> EXERCISE MATERIALS

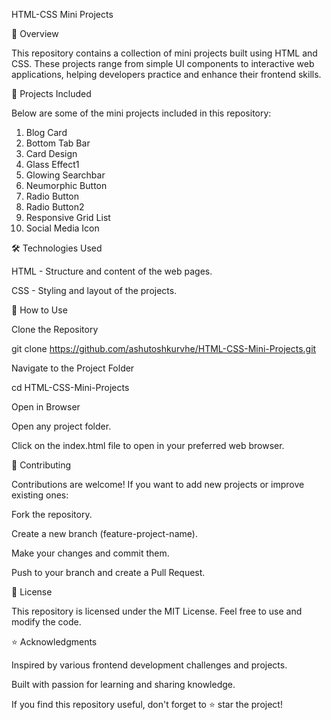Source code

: HTML-CSS Mini Projects

📌 Overview

This repository contains a collection of mini projects built using HTML and CSS. These projects range from simple UI components to interactive web applications, helping developers practice and enhance their frontend skills.

🚀 Projects Included

Below are some of the mini projects included in this repository:


1. Blog Card  
2. Bottom Tab Bar
3. Card Design
4. Glass Effect1
5. Glowing Searchbar
6. Neumorphic Button
7. Radio Button
8. Radio Button2
9. Responsive Grid List
10. Social Media Icon

🛠 Technologies Used

HTML - Structure and content of the web pages.

CSS - Styling and layout of the projects.


📂 How to Use

Clone the Repository

git clone https://github.com/ashutoshkurvhe/HTML-CSS-Mini-Projects.git

Navigate to the Project Folder

cd HTML-CSS-Mini-Projects

Open in Browser

Open any project folder.

Click on the index.html file to open in your preferred web browser.

🤝 Contributing

Contributions are welcome! If you want to add new projects or improve existing ones:

Fork the repository.

Create a new branch (feature-project-name).

Make your changes and commit them.

Push to your branch and create a Pull Request.

📜 License

This repository is licensed under the MIT License. Feel free to use and modify the code.

⭐ Acknowledgments

Inspired by various frontend development challenges and projects.

Built with passion for learning and sharing knowledge.

If you find this repository useful, don't forget to ⭐ star the project!

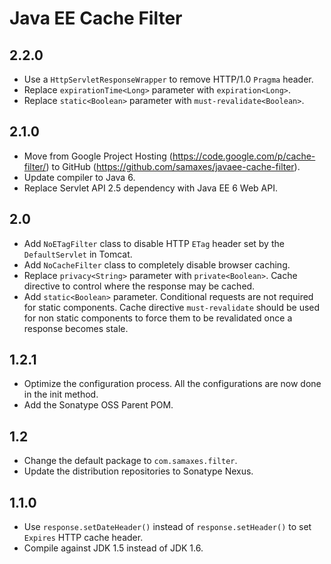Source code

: # Java EE Cache Filter

## 2.2.0

* Use a `HttpServletResponseWrapper` to remove HTTP/1.0 `Pragma` header.
* Replace `expirationTime<Long>` parameter with `expiration<Long>`.
* Replace `static<Boolean>` parameter with `must-revalidate<Boolean>`.

## 2.1.0

* Move from Google Project Hosting (https://code.google.com/p/cache-filter/) to GitHub (https://github.com/samaxes/javaee-cache-filter).
* Update compiler to Java 6.
* Replace Servlet API 2.5 dependency with Java EE 6 Web API.

## 2.0

* Add `NoETagFilter` class to disable HTTP `ETag` header set by the `DefaultServlet` in Tomcat.
* Add `NoCacheFilter` class to completely disable browser caching.
* Replace `privacy<String>` parameter with `private<Boolean>`. Cache directive to control where the response may be cached.
* Add `static<Boolean>` parameter. Conditional requests are not required for static components.
  Cache directive `must-revalidate` should be used for non static components to force them to be revalidated once a response becomes stale.

## 1.2.1

* Optimize the configuration process. All the configurations are now done in the init method.
* Add the Sonatype OSS Parent POM.

## 1.2

* Change the default package to `com.samaxes.filter`.
* Update the distribution repositories to Sonatype Nexus.

## 1.1.0

* Use `response.setDateHeader()` instead of `response.setHeader()` to set `Expires` HTTP cache header.
* Compile against JDK 1.5 instead of JDK 1.6.
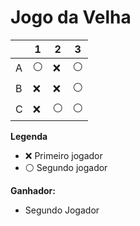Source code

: # Jogo da Velha

|   | 1 | 2 | 3 |
|---|---|---|---|
| A |⚪   |❌  |⚪   |
| B |❌   |❌   |⚪   |
| C |❌   |⚪  | ⚪  |

**Legenda**

- ❌ Primeiro jogador 
- ⚪ Segundo jogador

**Ganhador:**

- Segundo Jogador



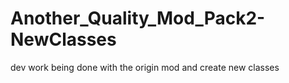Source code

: # Another_Quality_Mod_Pack2-NewClasses
dev work being done with the origin mod and create new classes
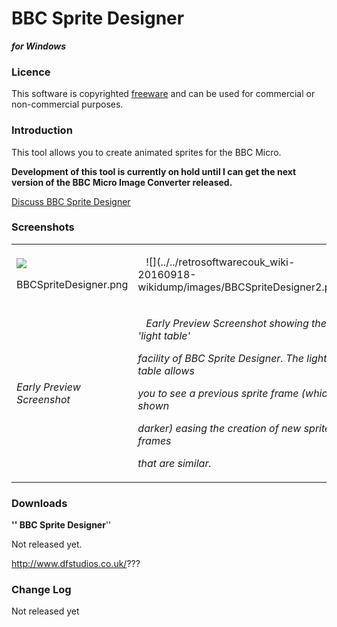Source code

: # BBC Sprite Designer

**_for Windows_**

### Licence

This software is copyrighted [freeware](http://en.wikipedia.org/wiki/Freeware) and can be used for commercial or non-commercial purposes.

### Introduction

This tool allows you to create animated sprites for the BBC Micro.

**Development of this tool is currently on hold until I can get the next version of the BBC Micro Image Converter released.**

[Discuss BBC Sprite Designer](http://www.retrosoftware.co.uk/forum/viewforum.php?f=25)

### Screenshots

<table>

<tbody>

<tr class="odd">

<td><div class="figure">

![](../../retrosoftwarecouk_wiki-20160918-wikidump/images/BBCSpriteDesigner.png)

<p class="caption">BBCSpriteDesigner.png</p>

</div></td>

<td><p>   ![](../../retrosoftwarecouk_wiki-20160918-wikidump/images/BBCSpriteDesigner2.png)</p></td>

</tr>

<tr class="even">

<td><p><em>Early Preview Screenshot</em></p></td>

<td><p>   <em>Early Preview Screenshot showing the 'light table'<br />

facility of BBC Sprite Designer. The light table allows<br />

you to see a previous sprite frame (which is shown<br />

darker) easing the creation of new sprite frames<br />

that are similar.</em></p></td>

</tr>

</tbody>

</table>

### Downloads

**'' BBC Sprite Designer**''

Not released yet.

http://www.dfstudios.co.uk/???

### Change Log

Not released yet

> WHAT TO DO
Copy each line in the entries above where the word "static" shows up.

> ANSWER BOX
* Replace `static<Boolean>` parameter with `must-revalidate<Boolean>`.
* Add `static<Boolean>` parameter. Conditional requests are not required for static components.
  Cache directive `must-revalidate` should be used for non static components to force them to be revalidated once a response becomes stale.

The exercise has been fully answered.